The problem with opportunity is that it needs to be something that's worth achieving. Right now you have the opportunity to go and fall down a set of stairs, but that's not a meaningful opportunity. Surprisingly, this brings us to the heart of ergonomics.
The idea behind ergonomic improvement is that you might be able to find a better way to apply your efforts. The keys here are the words “better” and “effort”: a better effort is one that improves your position - but that depends on your goal. Although there are many opportunities available and many ways to pursue those opportunities, the opportunities themselves must be relevant to your goals, or they will lack meaning.
Businesses and organisations have come to realise this in recent times and have adopted the now ubiquitous “mission statements” and “strategic goals”. Whilst this alignment of action with objectives is understood by some, it's not something that is well understood throughout most organisations. Often if you ask for a frank opinion on the floor, people will tell you that it's one of those corporate cheerleading things. What the mission statement is trying to do is define meaning for the organisation or business.
People often understand that cost accumulates from the smallest widget used in production all the way up to massive capital plant purchases, and it all accrues into the cost of doing business. People understand that if you want to keep operating costs down, everyone needs to consider the smallest aspects of their work. Unfortunately, it is not well understood that this is also true of meaning.
The smallest actions in daily work contribute to the aggregate meaning produced by the business or organisation. This is a critical notion to grasp when considering efficiency, because a very efficient action in a work process is actually detrimental if it is a meaningless action. In this sense, efficiency is two dimensional: purpose (“meaningfulness”) and productivity (cost to take the action versus produced outcome).
If one axis of efficiency is ignored, efficiency will not be achieved, even though you might believe that it has. Simply, if you are headed in the wrong direction, doing so more productively is only harming your cause the more you continue.
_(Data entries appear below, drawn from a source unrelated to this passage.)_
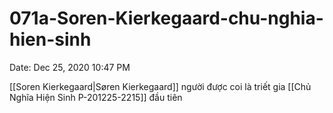 # 071a-Soren-Kierkegaard-chu-nghia-hien-sinh

Date: Dec 25, 2020 10:47 PM

[[Soren Kierkegaard|Søren Kierkegaard]]  người được coi là triết gia [[Chủ Nghĩa Hiện Sinh P-201225-2215]] đầu tiên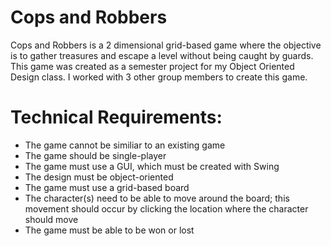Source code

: # Cops and Robbers
Cops and Robbers is a 2 dimensional grid-based game where the objective is to gather treasures and escape a level without being caught by guards. This game was created as a semester project for my Object Oriented Design class. I worked with 3 other group members to create this game.


# Technical Requirements: 
- The game cannot be similiar to an existing game
- The game should be single-player
- The game must use a GUI, which must be created with Swing
- The design must be object-oriented
- The game must use a grid-based board
- The character(s) need to be able to move around the board; this movement should occur by clicking the location where the character should move
- The game must be able to be won or lost
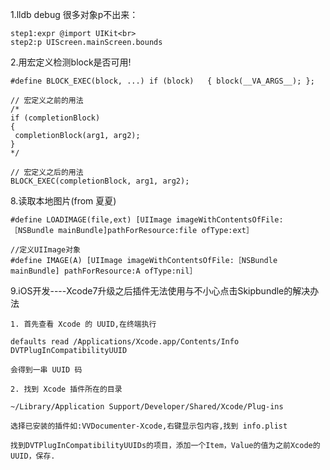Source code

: 1.lldb debug 很多对象p不出来：
	
	step1:expr @import UIKit<br>
	step2:p UIScreen.mainScreen.bounds

2.用宏定义检测block是否可用!

 	#define BLOCK_EXEC(block, ...) if (block) 	{ block(__VA_ARGS__); };    
 
	// 宏定义之前的用法  
	/* 
	if (completionBlock)   
	{   
   	 completionBlock(arg1, arg2);   
	}   
  	*/  
   
	// 宏定义之后的用法  
	BLOCK_EXEC(completionBlock, arg1, arg2);


8.读取本地图片(from 夏夏)
	
 	#define LOADIMAGE(file,ext) [UIImage imageWithContentsOfFile:［NSBundle mainBundle]pathForResource:file ofType:ext］
 
	//定义UIImage对象
 	#define IMAGE(A) [UIImage imageWithContentsOfFile:［NSBundle mainBundle] pathForResource:A ofType:nil］

9.iOS开发----Xcode7升级之后插件无法使用与不小心点击Skipbundle的解决办法

	1. 首先查看 Xcode 的 UUID,在终端执行

	defaults read /Applications/Xcode.app/Contents/Info DVTPlugInCompatibilityUUID

	会得到一串 UUID 码

	2. 找到 Xcode 插件所在的目录

	~/Library/Application Support/Developer/Shared/Xcode/Plug-ins

	选择已安装的插件如:VVDocumenter-Xcode,右键显示包内容,找到 info.plist

	找到DVTPlugInCompatibilityUUIDs的项目，添加一个Item，Value的值为之前Xcode的UUID，保存.
	
	
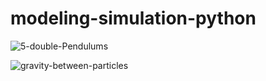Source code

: # modeling-simulation-python

![5-double-Pendulums](https://media4.giphy.com/media/v1.Y2lkPTc5MGI3NjExcTE2NHlhMHdmdWMzYmk0d3l1OGkxd3Q4YzQxZG42czF0bmdtempmNyZlcD12MV9pbnRlcm5hbF9naWZfYnlfaWQmY3Q9Zw/bnZ7zvmwX970WajJeg/giphy.gif)

![gravity-between-particles](https://media3.giphy.com/media/v1.Y2lkPTc5MGI3NjExamYxbWZpOHZ4MjRteTdsY3MxcTFtbmJqbHJmNnE1OThlZm1uZDUyNiZlcD12MV9pbnRlcm5hbF9naWZfYnlfaWQmY3Q9Zw/l50TIN784DsVOl6b0i/giphy.gif)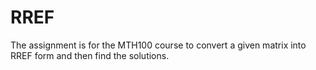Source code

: # RREF
The assignment is for the MTH100 course to convert a given matrix into RREF form and then find the solutions.
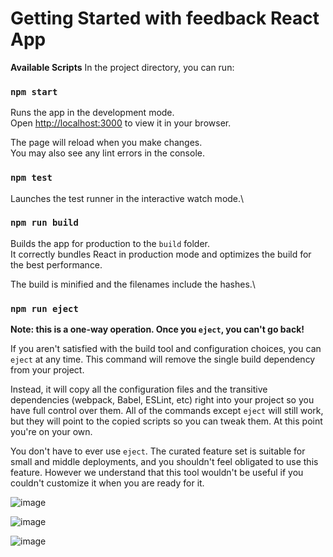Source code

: # Getting Started with feedback React App

**Available Scripts**
In the project directory, you can run:

### `npm start`

Runs the app in the development mode.\
Open [http://localhost:3000](http://localhost:3000) to view it in your browser.

The page will reload when you make changes.\
You may also see any lint errors in the console.

### `npm test`

Launches the test runner in the interactive watch mode.\

### `npm run build`

Builds the app for production to the `build` folder.\
It correctly bundles React in production mode and optimizes the build for the best performance.

The build is minified and the filenames include the hashes.\

### `npm run eject`

**Note: this is a one-way operation. Once you `eject`, you can't go back!**

If you aren't satisfied with the build tool and configuration choices, you can `eject` at any time. This command will remove the single build dependency from your project.

Instead, it will copy all the configuration files and the transitive dependencies (webpack, Babel, ESLint, etc) right into your project so you have full control over them. All of the commands except `eject` will still work, but they will point to the copied scripts so you can tweak them. At this point you're on your own.

You don't have to ever use `eject`. The curated feature set is suitable for small and middle deployments, and you shouldn't feel obligated to use this feature. However we understand that this tool wouldn't be useful if you couldn't customize it when you are ready for it.



![image](https://github.com/melkamu372/feedback-app/assets/47281626/45f03432-e3c5-444c-bf8d-bfdd100c1cf0)


![image](https://github.com/melkamu372/feedback-app/assets/47281626/8026d231-1d14-45c0-9f77-57f44f722bc7)

![image](https://github.com/melkamu372/feedback-app/assets/47281626/db1a7368-f8e9-44b0-9017-b91c84ecccc2)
It is for this reason that baselines are important. If you don't have a good way to understand outcomes achieved, you will be uninformed. You may believe that you have improved efficiency, but may be mistaken, even though you believe you can demonstrate the improvement. It's an easy error to make because it's easy to overlook one or other axis of efficiency.
Thus, proper and clear measurement and baselining is needed to understand your own efficiency position. The methods required to do this are the concern of the field of enquiry known as ergonomics: the study of effort. Time and motion practitioners will look at work in terms, not of efficiency, but of ergonomics. In this way, the complete picture of achievement by effort can be understood.
If one axis of efficiency is ignored, efficiency will not be achieved
"Simply, if you are headed in the wrong direction, doing so more productively is only harming your cause the more you continue."